Dans la soirée, les députés ont voté comme attendu la confiance au gouvernement, mais le véritable test aura lieu ce mardi, lorsque le président du Conseil se présentera au Sénat pour un vote à haut risque: sans les 18 élus d'Italia Viva, son gouvernement n'y dispose plus de la majorité.

"Disons-le franchement: on ne peut pas effacer le passé. Il est temps de tourner la page", avait déclaré plus tôt Giuseppe Conte, masqué, à la tribune de la chambre. "Ce pays mérite un gouvernement uni qui oeuvre à temps plein pour le bien-être des citoyens".

Il avait ensuite demandé "un soutien clair et transparent" de tous les députés qui "se reconnaissent dans le socle des plus nobles traditions européennes, libérales, populaires et socialistes", agitant indirectement le spectre d'une arrivée au pouvoir des souverainistes. "A tous ceux qui ont à coeur le destin de l'Italie je dis: aidez-nous!" a lancé M. Conte.

- Trois scénarios -

De fait, l'alliance entre la droite de Silvio Berlusconi (Forza Italia) et l'extrême droite - la Ligue de Matteo Salvini et Fratelli d'Italia de Georgia Meloni - est donnée largement favorite en cas de législatives anticipées.

Ces trois formations ont fustigé lundi "l'incapacité absolue du gouvernement à affronter tant les conséquences sanitaires que les effets économiques de la pandémie". "Un gouvernement bénéficiant d'une courte majorité ou inexistante n'est pas ce dont l'Italie a besoin pour affronter les défis difficiles des prochains mois", ont-ils écrit dans un communiqué conjoint.

Si Matteo Renzi a pris l'engagement que ses troupes s'abstiendraient au Sénat, les soutiens de Giuseppe Conte devront se compter et le chef de l'exécutif n'est pas assuré de pouvoir se maintenir si sa majorité se révélait trop étriquée.

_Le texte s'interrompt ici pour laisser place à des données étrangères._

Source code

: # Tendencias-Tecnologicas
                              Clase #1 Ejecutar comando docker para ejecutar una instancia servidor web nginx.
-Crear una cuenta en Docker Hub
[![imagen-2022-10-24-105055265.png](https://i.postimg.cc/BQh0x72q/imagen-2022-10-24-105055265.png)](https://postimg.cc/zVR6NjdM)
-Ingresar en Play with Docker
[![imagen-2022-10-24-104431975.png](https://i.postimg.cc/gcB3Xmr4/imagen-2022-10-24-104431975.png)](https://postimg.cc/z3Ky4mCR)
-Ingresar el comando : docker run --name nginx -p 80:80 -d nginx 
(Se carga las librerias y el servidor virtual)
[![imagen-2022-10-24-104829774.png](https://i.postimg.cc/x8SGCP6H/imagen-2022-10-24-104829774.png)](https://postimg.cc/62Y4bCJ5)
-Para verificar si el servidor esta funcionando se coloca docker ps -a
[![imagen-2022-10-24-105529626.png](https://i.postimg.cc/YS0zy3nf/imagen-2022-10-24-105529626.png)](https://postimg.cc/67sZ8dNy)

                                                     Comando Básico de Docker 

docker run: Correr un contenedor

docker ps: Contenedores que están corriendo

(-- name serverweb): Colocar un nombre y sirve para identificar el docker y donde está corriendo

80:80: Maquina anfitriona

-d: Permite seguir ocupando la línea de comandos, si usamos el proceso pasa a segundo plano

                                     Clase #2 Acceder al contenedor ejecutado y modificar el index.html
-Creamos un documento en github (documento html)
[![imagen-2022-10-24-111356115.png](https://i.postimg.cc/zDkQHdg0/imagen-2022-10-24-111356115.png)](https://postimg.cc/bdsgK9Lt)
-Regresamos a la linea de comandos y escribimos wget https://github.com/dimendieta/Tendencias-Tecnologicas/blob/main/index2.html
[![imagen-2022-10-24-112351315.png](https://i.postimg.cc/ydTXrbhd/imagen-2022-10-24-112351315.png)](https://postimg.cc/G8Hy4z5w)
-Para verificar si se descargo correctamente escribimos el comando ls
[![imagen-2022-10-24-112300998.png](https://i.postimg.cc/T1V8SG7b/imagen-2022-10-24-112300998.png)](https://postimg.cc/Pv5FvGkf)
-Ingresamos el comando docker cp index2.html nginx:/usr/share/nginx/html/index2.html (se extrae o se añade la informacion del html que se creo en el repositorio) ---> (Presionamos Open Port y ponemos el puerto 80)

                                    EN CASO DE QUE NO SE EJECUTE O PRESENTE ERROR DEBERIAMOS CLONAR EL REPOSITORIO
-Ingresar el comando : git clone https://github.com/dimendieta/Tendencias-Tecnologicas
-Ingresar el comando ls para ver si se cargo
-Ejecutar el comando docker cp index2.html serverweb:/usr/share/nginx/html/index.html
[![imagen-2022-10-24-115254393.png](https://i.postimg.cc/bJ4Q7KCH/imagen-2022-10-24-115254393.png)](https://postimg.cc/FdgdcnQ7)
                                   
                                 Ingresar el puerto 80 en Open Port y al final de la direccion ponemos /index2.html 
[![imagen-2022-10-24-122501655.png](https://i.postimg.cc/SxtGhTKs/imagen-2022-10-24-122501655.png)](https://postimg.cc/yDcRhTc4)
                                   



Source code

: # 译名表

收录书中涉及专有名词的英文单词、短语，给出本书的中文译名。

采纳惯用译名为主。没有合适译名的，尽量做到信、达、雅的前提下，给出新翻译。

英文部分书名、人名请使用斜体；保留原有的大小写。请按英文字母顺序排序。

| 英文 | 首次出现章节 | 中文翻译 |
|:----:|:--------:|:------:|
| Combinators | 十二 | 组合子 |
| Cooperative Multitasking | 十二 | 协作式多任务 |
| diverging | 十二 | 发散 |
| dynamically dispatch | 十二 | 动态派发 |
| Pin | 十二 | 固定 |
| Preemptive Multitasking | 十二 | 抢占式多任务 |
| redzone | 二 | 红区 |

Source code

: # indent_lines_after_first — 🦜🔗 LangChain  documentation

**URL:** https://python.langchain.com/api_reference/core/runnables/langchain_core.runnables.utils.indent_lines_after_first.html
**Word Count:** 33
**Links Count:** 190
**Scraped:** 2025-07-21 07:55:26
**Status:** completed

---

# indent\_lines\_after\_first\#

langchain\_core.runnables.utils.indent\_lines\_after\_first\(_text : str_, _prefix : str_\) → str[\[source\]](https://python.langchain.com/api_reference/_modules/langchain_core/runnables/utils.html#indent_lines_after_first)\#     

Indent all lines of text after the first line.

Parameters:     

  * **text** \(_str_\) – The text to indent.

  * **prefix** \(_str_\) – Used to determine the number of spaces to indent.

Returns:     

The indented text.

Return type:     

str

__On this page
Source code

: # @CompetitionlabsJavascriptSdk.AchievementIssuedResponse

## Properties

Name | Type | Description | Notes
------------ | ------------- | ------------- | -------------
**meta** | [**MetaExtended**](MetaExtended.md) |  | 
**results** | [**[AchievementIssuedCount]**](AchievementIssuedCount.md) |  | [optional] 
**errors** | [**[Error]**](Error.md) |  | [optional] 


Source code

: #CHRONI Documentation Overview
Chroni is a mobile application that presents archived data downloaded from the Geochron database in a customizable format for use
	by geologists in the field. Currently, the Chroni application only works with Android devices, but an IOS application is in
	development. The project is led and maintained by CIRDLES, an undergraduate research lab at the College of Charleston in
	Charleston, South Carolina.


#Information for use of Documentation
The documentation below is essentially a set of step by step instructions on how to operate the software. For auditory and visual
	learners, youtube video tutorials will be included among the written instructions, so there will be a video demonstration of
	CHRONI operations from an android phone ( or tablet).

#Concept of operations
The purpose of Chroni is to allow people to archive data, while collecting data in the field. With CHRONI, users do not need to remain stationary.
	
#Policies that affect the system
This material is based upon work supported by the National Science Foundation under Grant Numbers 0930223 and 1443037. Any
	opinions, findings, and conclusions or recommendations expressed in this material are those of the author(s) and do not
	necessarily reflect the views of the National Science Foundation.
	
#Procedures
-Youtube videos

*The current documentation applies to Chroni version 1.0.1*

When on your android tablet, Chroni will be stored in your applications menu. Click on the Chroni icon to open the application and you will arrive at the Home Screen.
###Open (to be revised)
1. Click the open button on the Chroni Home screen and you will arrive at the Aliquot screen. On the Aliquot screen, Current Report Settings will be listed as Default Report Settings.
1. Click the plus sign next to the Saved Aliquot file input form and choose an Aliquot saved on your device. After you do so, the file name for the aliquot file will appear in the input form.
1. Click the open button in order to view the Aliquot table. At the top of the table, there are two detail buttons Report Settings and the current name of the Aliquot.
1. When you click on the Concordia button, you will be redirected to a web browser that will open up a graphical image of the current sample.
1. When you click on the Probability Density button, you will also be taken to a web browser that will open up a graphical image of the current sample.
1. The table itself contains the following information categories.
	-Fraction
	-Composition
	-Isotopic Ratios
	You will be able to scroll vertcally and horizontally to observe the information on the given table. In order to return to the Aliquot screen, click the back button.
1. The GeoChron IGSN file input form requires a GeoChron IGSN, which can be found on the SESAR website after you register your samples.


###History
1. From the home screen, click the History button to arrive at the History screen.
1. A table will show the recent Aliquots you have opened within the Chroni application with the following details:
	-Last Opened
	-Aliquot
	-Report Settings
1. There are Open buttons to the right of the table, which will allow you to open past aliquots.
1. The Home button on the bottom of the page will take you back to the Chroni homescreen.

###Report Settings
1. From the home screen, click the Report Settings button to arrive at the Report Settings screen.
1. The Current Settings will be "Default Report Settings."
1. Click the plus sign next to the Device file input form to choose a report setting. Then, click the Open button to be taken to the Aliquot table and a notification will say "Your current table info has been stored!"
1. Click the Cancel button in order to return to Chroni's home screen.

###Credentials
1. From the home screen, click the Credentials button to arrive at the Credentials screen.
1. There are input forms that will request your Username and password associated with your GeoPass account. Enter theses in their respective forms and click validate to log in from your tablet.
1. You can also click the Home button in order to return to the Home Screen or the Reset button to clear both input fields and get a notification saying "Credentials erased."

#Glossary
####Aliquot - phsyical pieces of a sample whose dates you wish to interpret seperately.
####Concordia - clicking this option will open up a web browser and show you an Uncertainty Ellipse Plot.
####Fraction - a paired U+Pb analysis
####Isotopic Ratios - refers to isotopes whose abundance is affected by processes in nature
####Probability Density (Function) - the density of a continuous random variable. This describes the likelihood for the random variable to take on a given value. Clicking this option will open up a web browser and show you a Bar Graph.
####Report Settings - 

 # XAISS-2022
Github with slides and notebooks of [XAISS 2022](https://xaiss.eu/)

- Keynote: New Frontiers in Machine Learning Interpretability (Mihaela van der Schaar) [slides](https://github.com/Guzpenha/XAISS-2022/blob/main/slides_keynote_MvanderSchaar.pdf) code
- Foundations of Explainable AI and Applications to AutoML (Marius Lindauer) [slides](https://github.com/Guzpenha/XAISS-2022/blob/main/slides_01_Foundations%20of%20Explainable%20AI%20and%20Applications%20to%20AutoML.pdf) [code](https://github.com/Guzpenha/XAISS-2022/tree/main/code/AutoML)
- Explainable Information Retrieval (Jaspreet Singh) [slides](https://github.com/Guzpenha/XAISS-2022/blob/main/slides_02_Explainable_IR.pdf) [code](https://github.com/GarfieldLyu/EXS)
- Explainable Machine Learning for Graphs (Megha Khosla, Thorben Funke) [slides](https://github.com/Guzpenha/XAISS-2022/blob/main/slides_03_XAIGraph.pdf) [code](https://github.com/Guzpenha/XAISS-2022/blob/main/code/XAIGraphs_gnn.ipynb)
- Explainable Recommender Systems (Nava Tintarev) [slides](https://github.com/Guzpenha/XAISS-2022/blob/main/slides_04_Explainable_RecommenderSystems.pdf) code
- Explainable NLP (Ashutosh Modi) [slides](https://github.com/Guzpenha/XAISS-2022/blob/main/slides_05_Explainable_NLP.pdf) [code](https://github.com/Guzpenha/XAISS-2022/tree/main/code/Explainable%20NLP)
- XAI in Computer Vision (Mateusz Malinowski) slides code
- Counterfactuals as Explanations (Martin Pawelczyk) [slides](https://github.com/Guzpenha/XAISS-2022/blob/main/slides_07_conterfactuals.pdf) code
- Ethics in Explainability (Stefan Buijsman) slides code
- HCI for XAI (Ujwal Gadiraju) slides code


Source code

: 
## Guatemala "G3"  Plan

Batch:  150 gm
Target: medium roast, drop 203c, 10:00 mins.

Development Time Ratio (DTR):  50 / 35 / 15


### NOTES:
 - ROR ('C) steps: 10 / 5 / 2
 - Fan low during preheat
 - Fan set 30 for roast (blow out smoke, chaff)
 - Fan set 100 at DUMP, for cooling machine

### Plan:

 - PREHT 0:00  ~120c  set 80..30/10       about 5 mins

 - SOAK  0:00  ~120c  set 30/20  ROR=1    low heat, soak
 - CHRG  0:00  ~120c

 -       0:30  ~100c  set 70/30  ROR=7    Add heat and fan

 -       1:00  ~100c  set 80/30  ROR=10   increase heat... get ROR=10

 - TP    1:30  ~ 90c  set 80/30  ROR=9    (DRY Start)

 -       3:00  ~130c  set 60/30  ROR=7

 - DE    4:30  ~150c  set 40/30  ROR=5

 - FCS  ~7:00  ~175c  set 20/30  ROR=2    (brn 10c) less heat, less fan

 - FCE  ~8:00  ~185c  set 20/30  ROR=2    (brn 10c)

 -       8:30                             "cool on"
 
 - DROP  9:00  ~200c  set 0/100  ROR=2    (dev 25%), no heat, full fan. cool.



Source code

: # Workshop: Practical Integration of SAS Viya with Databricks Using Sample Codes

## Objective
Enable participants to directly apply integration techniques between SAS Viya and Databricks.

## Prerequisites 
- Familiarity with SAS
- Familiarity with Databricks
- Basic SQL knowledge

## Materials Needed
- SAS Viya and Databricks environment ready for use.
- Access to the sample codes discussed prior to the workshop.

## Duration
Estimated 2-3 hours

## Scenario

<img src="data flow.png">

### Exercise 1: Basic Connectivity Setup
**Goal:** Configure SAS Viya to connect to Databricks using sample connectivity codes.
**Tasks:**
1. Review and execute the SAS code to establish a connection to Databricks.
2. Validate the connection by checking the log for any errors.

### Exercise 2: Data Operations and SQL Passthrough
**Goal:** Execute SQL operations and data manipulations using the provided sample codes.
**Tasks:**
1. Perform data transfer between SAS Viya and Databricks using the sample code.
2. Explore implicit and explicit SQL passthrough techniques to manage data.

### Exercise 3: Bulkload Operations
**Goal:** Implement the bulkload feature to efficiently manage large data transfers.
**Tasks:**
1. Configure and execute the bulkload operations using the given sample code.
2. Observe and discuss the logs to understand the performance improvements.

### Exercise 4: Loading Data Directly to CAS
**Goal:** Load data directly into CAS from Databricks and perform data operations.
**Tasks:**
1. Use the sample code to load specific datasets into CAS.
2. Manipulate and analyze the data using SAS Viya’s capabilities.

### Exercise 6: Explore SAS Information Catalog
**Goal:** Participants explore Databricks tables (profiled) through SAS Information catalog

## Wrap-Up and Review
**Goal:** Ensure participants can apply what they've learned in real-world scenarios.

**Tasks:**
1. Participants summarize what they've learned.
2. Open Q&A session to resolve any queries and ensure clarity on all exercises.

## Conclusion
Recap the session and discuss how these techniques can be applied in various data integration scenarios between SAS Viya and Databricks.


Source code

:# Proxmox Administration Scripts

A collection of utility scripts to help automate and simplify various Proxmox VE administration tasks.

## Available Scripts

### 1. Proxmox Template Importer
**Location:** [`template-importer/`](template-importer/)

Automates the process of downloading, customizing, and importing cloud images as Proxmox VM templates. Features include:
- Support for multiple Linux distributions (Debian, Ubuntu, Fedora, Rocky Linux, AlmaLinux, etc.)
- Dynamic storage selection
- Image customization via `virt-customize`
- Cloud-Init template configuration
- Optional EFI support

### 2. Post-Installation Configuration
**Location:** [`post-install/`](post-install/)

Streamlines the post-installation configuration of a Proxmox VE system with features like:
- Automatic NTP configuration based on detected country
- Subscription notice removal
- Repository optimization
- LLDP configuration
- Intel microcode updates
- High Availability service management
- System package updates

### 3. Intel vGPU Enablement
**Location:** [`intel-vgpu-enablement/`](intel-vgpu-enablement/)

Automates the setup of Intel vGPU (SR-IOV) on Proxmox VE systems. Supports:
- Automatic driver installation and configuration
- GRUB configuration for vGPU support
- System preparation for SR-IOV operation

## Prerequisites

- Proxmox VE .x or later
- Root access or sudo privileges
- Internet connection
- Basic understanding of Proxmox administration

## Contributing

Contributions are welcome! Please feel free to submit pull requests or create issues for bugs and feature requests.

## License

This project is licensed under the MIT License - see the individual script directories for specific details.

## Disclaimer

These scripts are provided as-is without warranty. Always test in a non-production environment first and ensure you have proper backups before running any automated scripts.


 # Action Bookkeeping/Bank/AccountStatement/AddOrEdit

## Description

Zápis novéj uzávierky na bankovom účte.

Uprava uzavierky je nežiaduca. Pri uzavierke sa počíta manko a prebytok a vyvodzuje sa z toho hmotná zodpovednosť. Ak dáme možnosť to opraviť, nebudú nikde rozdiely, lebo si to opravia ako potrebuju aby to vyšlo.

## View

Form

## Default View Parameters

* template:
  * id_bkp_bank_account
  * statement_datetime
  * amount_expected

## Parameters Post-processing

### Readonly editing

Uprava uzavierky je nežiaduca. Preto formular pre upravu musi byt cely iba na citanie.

Dans ce cas, trois scénarios se dessinent: le PD et le M5S pourraient pactiser avec Renzi et former un gouvernement remanié, avec ou sans Conte à sa tête.

Une grande coalition pourrait aussi émerger, menée par une figure institutionnelle, non-partisane. Enfin, en cas d'impasse, des législatives seraient convoquées.

- Popularité perdue -

Renzi s'oppose à Conte sur la substance du programme de relance de 222,9 milliards d'euros tirés du méga-plan de 750 milliards d'euros adopté à l'été 2020 par les dirigeants européens et dont l'Italie est la principale bénéficiaire.

Il lui reproche de s'aligner sur le M5S et de "dilapider l'argent public" en accordant des rabais fiscaux et aides ad hoc pour des raisons électoralistes au lieu de profiter de cette manne pour investir et réformer structurellement.

"Le plan Recovery [nom du plan de relance] n'est toujours pas satisfaisant (...). Tout le monde est d'accord sur la nécessité d'un rêve unificateur pour le pays, pas d'une chasse aux votes au parlement", a martelé M. Renzi lundi sur son site internet.

Il demande aussi le recours au Mécanisme européen de stabilité (MES), fonds destiné aux pays de la zone euro en difficulté.

M. Renzi se plaint en outre de ne pas être écouté par Giuseppe Conte et réclame plus de poids dans son gouvernement. A l'os dans les sondages avec 3% d'intentions de vote en cas de législatives anticipées, il n'a quasiment rien à perdre.

Un pari critiqué par une partie de la presse italienne qui accuse Matteo Renzi de vouloir faire dérailler l'exécutif alors que le pays affronte la pandémie qui a déjà fait plus de 82.000 morts, doublée de la plus grave récession depuis l'après-guerre.